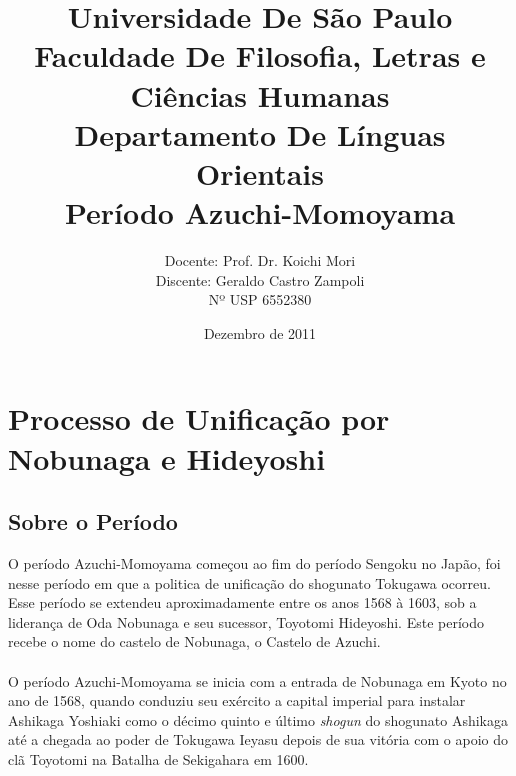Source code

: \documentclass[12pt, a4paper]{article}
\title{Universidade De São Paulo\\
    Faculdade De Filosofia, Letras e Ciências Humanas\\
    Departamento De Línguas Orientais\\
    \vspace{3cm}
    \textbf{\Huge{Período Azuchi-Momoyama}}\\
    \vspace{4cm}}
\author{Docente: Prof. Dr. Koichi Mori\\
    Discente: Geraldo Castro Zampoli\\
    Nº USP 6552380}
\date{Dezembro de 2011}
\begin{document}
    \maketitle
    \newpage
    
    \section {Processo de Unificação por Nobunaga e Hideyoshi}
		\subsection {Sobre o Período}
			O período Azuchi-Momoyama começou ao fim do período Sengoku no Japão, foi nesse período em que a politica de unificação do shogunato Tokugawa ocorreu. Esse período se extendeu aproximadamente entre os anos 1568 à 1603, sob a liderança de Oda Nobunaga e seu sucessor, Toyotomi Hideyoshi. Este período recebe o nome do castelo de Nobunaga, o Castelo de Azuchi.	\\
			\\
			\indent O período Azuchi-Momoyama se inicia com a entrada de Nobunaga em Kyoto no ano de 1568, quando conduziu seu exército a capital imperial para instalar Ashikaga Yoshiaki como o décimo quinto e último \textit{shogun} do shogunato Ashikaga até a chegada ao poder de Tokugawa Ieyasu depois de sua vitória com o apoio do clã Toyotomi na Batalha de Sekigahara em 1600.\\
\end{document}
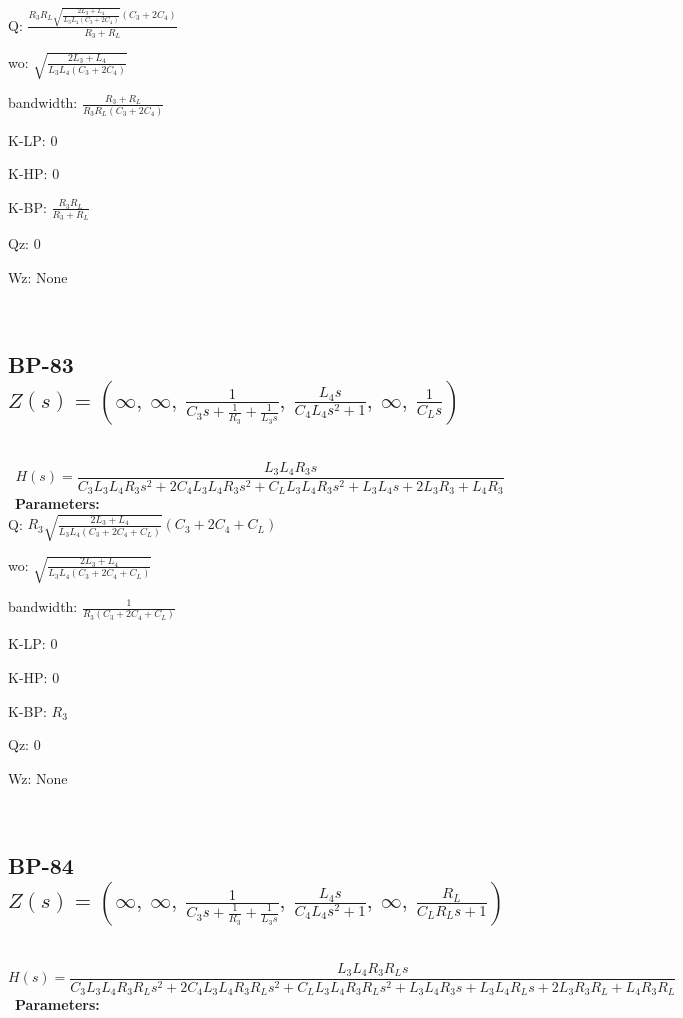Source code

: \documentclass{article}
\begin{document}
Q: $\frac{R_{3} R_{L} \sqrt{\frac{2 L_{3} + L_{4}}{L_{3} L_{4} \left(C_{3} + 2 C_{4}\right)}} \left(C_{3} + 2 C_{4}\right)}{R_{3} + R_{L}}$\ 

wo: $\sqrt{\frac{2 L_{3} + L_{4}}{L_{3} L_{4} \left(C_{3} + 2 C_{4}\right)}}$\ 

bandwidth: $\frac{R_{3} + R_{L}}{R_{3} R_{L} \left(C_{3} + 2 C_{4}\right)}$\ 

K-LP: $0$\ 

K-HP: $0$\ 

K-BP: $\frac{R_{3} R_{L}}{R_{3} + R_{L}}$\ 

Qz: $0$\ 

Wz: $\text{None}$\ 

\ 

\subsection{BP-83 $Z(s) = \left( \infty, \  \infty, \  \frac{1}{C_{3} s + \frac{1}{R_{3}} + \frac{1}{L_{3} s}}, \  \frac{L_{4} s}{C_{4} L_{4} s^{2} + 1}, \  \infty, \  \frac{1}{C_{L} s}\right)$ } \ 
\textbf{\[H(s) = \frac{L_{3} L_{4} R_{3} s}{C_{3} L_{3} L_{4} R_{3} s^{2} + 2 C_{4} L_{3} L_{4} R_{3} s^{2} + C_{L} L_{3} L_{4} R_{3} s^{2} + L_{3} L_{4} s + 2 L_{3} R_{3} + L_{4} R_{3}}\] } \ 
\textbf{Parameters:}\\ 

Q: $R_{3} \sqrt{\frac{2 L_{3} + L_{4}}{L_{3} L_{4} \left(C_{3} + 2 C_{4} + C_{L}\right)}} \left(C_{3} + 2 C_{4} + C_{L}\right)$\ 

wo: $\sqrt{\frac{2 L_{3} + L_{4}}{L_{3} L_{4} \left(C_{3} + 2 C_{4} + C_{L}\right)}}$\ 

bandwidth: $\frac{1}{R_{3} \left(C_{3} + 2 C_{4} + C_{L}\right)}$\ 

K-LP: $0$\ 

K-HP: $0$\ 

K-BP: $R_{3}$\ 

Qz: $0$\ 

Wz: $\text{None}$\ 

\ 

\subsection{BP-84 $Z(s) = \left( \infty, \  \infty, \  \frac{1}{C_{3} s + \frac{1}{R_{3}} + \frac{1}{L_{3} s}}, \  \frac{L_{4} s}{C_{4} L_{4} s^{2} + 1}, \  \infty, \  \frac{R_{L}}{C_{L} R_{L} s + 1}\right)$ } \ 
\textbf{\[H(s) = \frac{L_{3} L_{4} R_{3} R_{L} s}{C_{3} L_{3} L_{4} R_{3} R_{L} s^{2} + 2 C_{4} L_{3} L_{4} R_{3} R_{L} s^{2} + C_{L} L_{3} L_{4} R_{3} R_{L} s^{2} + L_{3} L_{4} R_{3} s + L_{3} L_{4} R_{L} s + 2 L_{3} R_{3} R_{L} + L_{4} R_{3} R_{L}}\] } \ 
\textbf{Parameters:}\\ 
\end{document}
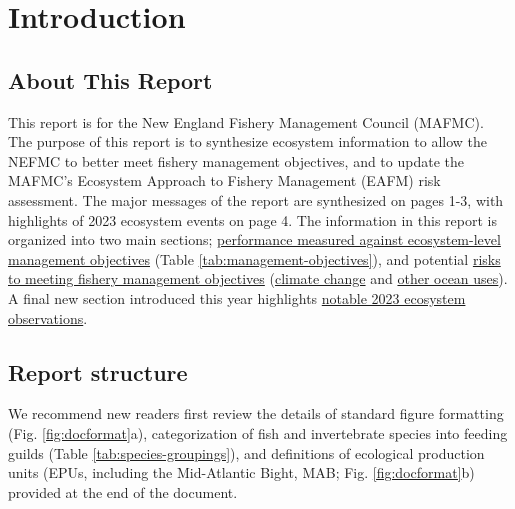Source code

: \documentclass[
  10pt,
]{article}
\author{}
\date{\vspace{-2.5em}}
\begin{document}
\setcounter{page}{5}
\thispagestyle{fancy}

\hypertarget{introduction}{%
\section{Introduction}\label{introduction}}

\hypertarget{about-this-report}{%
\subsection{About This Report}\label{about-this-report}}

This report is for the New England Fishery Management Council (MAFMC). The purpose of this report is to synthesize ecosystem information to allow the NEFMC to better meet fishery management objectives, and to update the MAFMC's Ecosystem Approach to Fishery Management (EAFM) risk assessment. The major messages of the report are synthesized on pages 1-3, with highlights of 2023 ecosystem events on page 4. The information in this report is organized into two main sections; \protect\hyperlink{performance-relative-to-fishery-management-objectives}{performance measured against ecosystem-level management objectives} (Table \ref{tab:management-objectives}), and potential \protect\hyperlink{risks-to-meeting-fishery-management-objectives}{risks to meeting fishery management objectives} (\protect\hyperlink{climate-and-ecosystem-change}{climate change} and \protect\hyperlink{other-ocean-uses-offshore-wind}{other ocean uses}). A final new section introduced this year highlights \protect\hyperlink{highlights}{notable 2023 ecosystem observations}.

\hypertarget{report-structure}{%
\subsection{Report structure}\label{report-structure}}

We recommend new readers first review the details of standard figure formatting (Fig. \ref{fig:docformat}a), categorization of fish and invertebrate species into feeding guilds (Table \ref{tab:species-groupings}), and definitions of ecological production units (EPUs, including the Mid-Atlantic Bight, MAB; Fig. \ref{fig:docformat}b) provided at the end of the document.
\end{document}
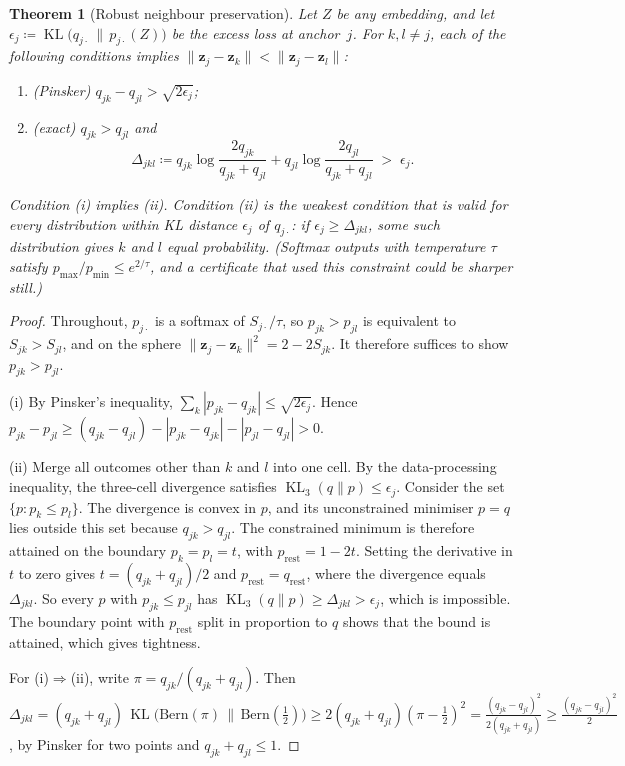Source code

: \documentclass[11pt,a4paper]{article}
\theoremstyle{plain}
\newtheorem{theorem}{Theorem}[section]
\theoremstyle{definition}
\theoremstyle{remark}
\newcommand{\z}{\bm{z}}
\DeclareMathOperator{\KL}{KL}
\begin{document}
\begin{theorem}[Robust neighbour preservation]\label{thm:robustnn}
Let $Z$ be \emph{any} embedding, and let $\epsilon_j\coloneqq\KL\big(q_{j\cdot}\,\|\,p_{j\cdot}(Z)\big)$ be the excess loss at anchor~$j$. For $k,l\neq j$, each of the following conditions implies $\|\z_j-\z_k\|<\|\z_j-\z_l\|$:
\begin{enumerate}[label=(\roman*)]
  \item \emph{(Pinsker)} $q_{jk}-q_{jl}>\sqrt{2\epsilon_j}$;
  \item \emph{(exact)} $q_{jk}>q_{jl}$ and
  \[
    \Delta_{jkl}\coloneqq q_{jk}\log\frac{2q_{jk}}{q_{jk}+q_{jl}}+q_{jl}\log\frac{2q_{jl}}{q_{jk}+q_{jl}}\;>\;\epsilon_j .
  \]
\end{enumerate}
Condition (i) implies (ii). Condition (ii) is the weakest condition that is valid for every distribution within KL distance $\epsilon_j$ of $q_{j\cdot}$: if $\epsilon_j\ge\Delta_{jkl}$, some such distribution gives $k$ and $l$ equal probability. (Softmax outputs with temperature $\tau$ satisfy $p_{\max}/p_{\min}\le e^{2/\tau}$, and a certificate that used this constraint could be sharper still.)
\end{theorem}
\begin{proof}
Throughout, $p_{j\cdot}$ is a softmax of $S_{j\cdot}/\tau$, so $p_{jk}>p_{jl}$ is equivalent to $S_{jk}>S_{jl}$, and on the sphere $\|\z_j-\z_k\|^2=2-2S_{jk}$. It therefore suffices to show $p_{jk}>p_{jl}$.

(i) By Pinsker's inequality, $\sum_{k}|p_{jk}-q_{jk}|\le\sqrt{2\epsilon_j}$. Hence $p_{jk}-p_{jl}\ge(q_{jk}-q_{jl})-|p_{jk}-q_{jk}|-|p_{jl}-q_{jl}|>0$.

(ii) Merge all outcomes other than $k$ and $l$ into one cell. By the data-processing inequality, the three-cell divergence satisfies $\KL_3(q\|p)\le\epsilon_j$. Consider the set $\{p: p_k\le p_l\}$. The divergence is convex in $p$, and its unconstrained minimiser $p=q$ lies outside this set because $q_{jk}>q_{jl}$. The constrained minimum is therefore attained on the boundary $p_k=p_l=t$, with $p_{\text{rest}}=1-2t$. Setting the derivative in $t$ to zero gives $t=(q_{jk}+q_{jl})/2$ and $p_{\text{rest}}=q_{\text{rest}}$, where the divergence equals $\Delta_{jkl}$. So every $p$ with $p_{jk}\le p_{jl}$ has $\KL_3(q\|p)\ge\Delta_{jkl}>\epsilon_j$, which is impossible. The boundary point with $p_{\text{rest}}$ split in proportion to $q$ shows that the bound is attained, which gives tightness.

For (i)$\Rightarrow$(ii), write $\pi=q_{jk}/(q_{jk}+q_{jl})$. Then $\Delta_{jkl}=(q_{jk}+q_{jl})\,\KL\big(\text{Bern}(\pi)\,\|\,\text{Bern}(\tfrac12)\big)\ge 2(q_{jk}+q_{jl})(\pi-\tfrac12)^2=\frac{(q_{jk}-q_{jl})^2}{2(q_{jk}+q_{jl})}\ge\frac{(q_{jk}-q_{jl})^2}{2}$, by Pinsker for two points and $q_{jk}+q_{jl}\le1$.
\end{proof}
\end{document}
---*---
→ **YOUR OBJECTIVE**: Go through the listing and copy each line with the string "Tokugawa".

→ **WRITTEN RESPONSE**:
			O período Azuchi-Momoyama começou ao fim do período Sengoku no Japão, foi nesse período em que a politica de unificação do shogunato Tokugawa ocorreu. Esse período se extendeu aproximadamente entre os anos 1568 à 1603, sob a liderança de Oda Nobunaga e seu sucessor, Toyotomi Hideyoshi. Este período recebe o nome do castelo de Nobunaga, o Castelo de Azuchi.	\\
			\indent O período Azuchi-Momoyama se inicia com a entrada de Nobunaga em Kyoto no ano de 1568, quando conduziu seu exército a capital imperial para instalar Ashikaga Yoshiaki como o décimo quinto e último \textit{shogun} do shogunato Ashikaga até a chegada ao poder de Tokugawa Ieyasu depois de sua vitória com o apoio do clã Toyotomi na Batalha de Sekigahara em 1600.\\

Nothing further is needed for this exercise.